### Working data
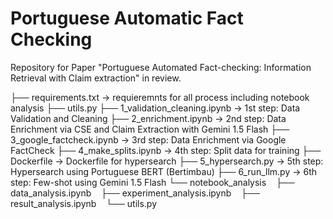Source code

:# Portuguese Automatic Fact Checking
Repository for Paper "Portuguese Automated Fact-checking: Information Retrieval with Claim extraction" in review.



├── requirements.txt -> requieremnts for all process including notebook analysis
├── utils.py
├── 1_validation_cleaning.ipynb -> 1st step: Data Validation and Cleaning
├── 2_enrichment.ipynb -> 2nd step: Data Enrichment via CSE and Claim Extraction with Gemini 1.5 Flash
├── 3_google_factcheck.ipynb -> 3rd step: Data Enrichment via Google FactCheck
├── 4_make_splits.ipynb -> 4th step: Split data for training
├── Dockerfile -> Dockerfile for hypersearch
├── 5_hypersearch.py -> 5th step: Hypersearch using Portuguese BERT (Bertimbau)
├── 6_run_llm.py -> 6th step: Few-shot using Gemini 1.5 Flash
└── notebook_analysis
    ├── data_analysis.ipynb
    ├── experiment_analysis.ipynb
    ├── result_analysis.ipynb
    └── utils.py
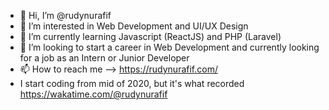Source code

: - 👋 Hi, I’m @rudynurafif
- 👀 I’m interested in Web Development and UI/UX Design
- 🌱 I’m currently learning Javascript (ReactJS) and PHP (Laravel)
- 💞️ I’m looking to start a career in Web Development and currently looking for a job as an Intern or Junior Developer
- 📫 How to reach me --> https://rudynurafif.com/
- I start coding from mid of 2020, but it's what recorded https://wakatime.com/@rudynurafif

### Work required
If the string "Portuguese" is in a line of the entries, pick that line out.

### Result for this exercise
:# Portuguese Automatic Fact Checking
Repository for Paper "Portuguese Automated Fact-checking: Information Retrieval with Claim extraction" in review.
├── 5_hypersearch.py -> 5th step: Hypersearch using Portuguese BERT (Bertimbau)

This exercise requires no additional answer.